Before we get started, let me get one thing straight. I loved my first Whole30. Loved it. It did everything everyone said it would for me and more. I slept better, I felt good after meals rather than queezy. I could feel the built-up inflammation in my muscles falling away and leaving behind a leaner, healthier body. I learned new things about food and found healthier (better tasting) recipes for some of my favorite meals. I may have been skeptical at first like many are, but by Day 3 bananas started to taste like candy bars and I was hooked. I became sort of an evangelist for the program, suggesting it to everyone I met, thinking it could solve any problem. Because for the first time in a long time, I felt like myself in my body. Like I knew what to do to make myself feel how I wanted to feel. Good, healthy, strong. My second Whole30, is another story.
I wrapped up my first 30 the Sunday before Thanksgiving and I feel very good about how I took what I'd learned and transitioned it into a more "real life" scenario.

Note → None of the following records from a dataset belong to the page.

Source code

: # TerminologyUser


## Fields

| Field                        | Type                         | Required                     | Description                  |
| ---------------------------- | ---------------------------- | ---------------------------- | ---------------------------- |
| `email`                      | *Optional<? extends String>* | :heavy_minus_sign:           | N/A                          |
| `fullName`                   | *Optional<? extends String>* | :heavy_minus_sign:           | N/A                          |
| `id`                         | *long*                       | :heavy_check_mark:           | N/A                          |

I even resisted those tantalizing yeast rolls my at my first Thanksgiving. The thing about cleaning out your body though is that when you re-introduce even the smallest amount of old foods back into your diet it can make you feel like crap. But let's be honest. As good as I was trying to be I wasn't NOT going to eat Christmas sugar cookies, ok? So I thought to myself, "Great! January is around the corner and I'll just do another Whole30 then to get back on track. Meanwhile, I'll come up with a plan to find better balance come February." WRONG!
I seriously misunderstood the impact everyone else's January fitness resolutions would have on my mental state. If you read my New Years post a few weeks back you'll know that I am really starting to vibe on the week between Christmas and New Years as a magical time of rest and reflection. A golden opportunity to reassess your life and try some new things or recommit to the old. This year especially I was excited to strike up conversations with my friends and family about what we were all planning to do in 2018 and how we were all making commitments to make our lives better. For me, among other things, this included a second Whole30.
What I didn't count on was the competitive environment these conversations would create. The lust so many New Year’s resolutions create about simply losing weight. These initially hopeful conversations with other people took something I loved, my Whole30 feeling, and turned it against me. I've lost plenty of weight following Whole30, but that is never and has never been my goal. I'm of the mindset we should surrender to the result. Give in to the process and let the results be what they may. It's taken me a long time and a lot of hard work to get to this place and I'm not willing to give that up for a bunch of January resolutioners. So, I'm quitting. I'm quitting the structure, I'm quitting the competition, I'm quitting Whole30 and I'm walking forward to find a balance that works for me and is all about ME. That personal inward focus is what lit a fire under me during that first Whole30 and I'm on a mission to recapture that feeling.